PARIS -- Energy markets are in upheaval, and new price differences will hit industry in Europe and Japan, endangering their shares of global trade in energy-intensive goods, the IEA forecast on Tuesday.
Their shares of global exports of goods made with heavy consumption of energy could fall by a third, the International Energy Agency said.
The agency also argued for fuel subsidies to be phased out, and warned that carbon emissions would go on rising, pushing up temperatures around the world.
Developing countries are set to become the drivers of energy demand in the next three decades, the IEA said in its annual look at long-term trends in the energy market.
The shale gas and oil boom in the United States has already shaken up energy markets and along with increased demand in China, India and the Middle East, is likely to reshape them in the coming years, the Paris-based IEA said in its World Energy Outlook 2013 report.

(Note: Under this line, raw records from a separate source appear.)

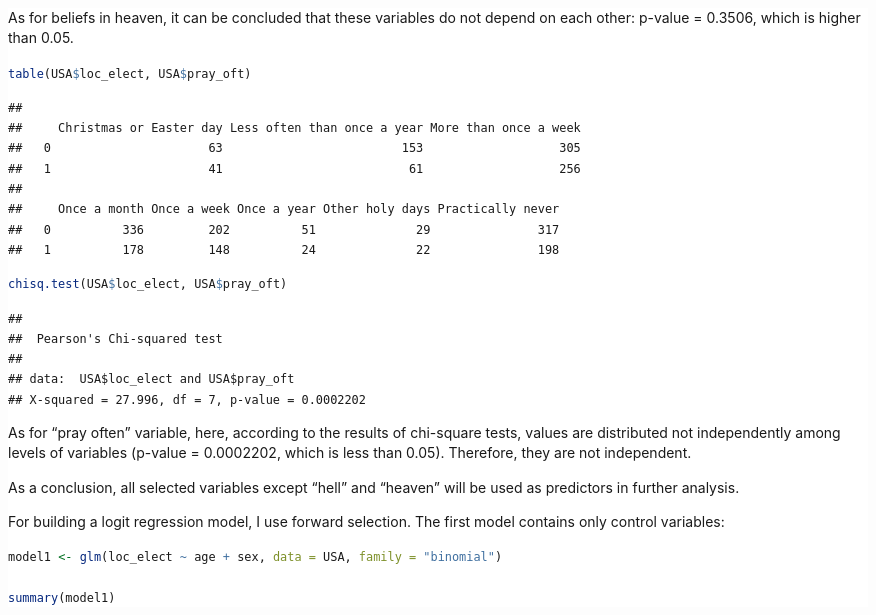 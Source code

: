 As for beliefs in heaven, it can be concluded that these variables do
not depend on each other: p-value = 0.3506, which is higher than 0.05.

``` r
table(USA$loc_elect, USA$pray_oft)
```

    ##    
    ##     Christmas or Easter day Less often than once a year More than once a week
    ##   0                      63                         153                   305
    ##   1                      41                          61                   256
    ##    
    ##     Once a month Once a week Once a year Other holy days Practically never
    ##   0          336         202          51              29               317
    ##   1          178         148          24              22               198

``` r
chisq.test(USA$loc_elect, USA$pray_oft)
```

    ## 
    ##  Pearson's Chi-squared test
    ## 
    ## data:  USA$loc_elect and USA$pray_oft
    ## X-squared = 27.996, df = 7, p-value = 0.0002202

As for “pray often” variable, here, according to the results of
chi-square tests, values are distributed not independently among levels
of variables (p-value = 0.0002202, which is less than 0.05). Therefore,
they are not independent.

As a conclusion, all selected variables except “hell” and “heaven” will
be used as predictors in further analysis.

For building a logit regression model, I use forward selection. The
first model contains only control variables:

``` r
model1 <- glm(loc_elect ~ age + sex, data = USA, family = "binomial")

summary(model1)
```
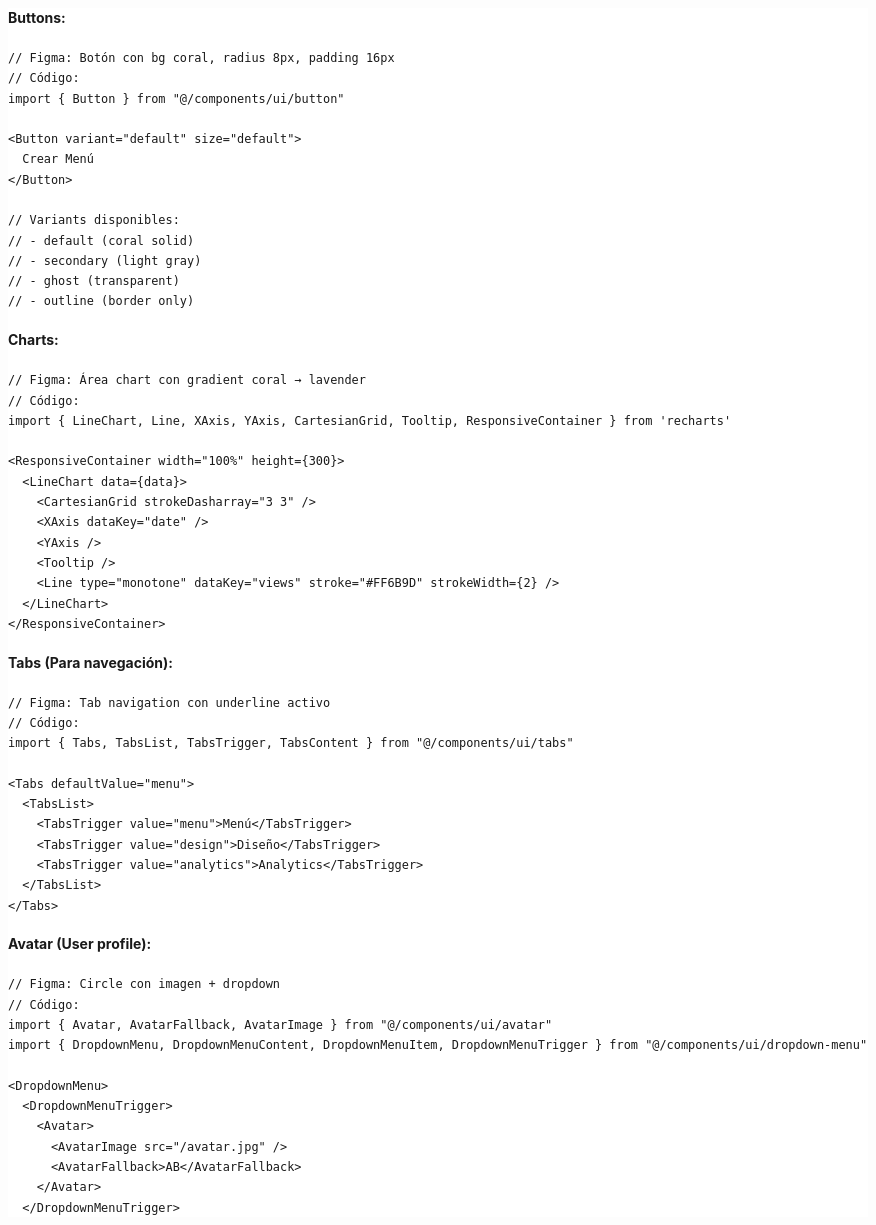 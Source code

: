 #### Buttons:
```tsx
// Figma: Botón con bg coral, radius 8px, padding 16px
// Código:
import { Button } from "@/components/ui/button"

<Button variant="default" size="default">
  Crear Menú
</Button>

// Variants disponibles:
// - default (coral solid)
// - secondary (light gray)
// - ghost (transparent)
// - outline (border only)
```

#### Charts:
```tsx
// Figma: Área chart con gradient coral → lavender
// Código:
import { LineChart, Line, XAxis, YAxis, CartesianGrid, Tooltip, ResponsiveContainer } from 'recharts'

<ResponsiveContainer width="100%" height={300}>
  <LineChart data={data}>
    <CartesianGrid strokeDasharray="3 3" />
    <XAxis dataKey="date" />
    <YAxis />
    <Tooltip />
    <Line type="monotone" dataKey="views" stroke="#FF6B9D" strokeWidth={2} />
  </LineChart>
</ResponsiveContainer>
```

#### Tabs (Para navegación):
```tsx
// Figma: Tab navigation con underline activo
// Código:
import { Tabs, TabsList, TabsTrigger, TabsContent } from "@/components/ui/tabs"

<Tabs defaultValue="menu">
  <TabsList>
    <TabsTrigger value="menu">Menú</TabsTrigger>
    <TabsTrigger value="design">Diseño</TabsTrigger>
    <TabsTrigger value="analytics">Analytics</TabsTrigger>
  </TabsList>
</Tabs>
```

#### Avatar (User profile):
```tsx
// Figma: Circle con imagen + dropdown
// Código:
import { Avatar, AvatarFallback, AvatarImage } from "@/components/ui/avatar"
import { DropdownMenu, DropdownMenuContent, DropdownMenuItem, DropdownMenuTrigger } from "@/components/ui/dropdown-menu"

<DropdownMenu>
  <DropdownMenuTrigger>
    <Avatar>
      <AvatarImage src="/avatar.jpg" />
      <AvatarFallback>AB</AvatarFallback>
    </Avatar>
  </DropdownMenuTrigger>
```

One of the effects of the shale gas boom has been a drop in energy costs for U.S. companies, raising concerns elsewhere that they are gaining a competitive advantage.
Brazil is set to become increasingly significant as a producer of conventional hydrocarbon energies and also of renewable energy.
"Many of the long-held tenets of the energy sector are being rewritten," the IEA said.
"Energy price variations are set to affect industrial competitiveness, influencing investment decisions and company strategies," it said in the report.
It noted that U.S. natural gas prices were one-third of EU import prices and a fifth of those in Japan.
While the IEA expects gas prices to converge as markets become interlinked thanks to the expansion of trade in liquefied natural gas (LNG), it expects differences in electricity costs to persist.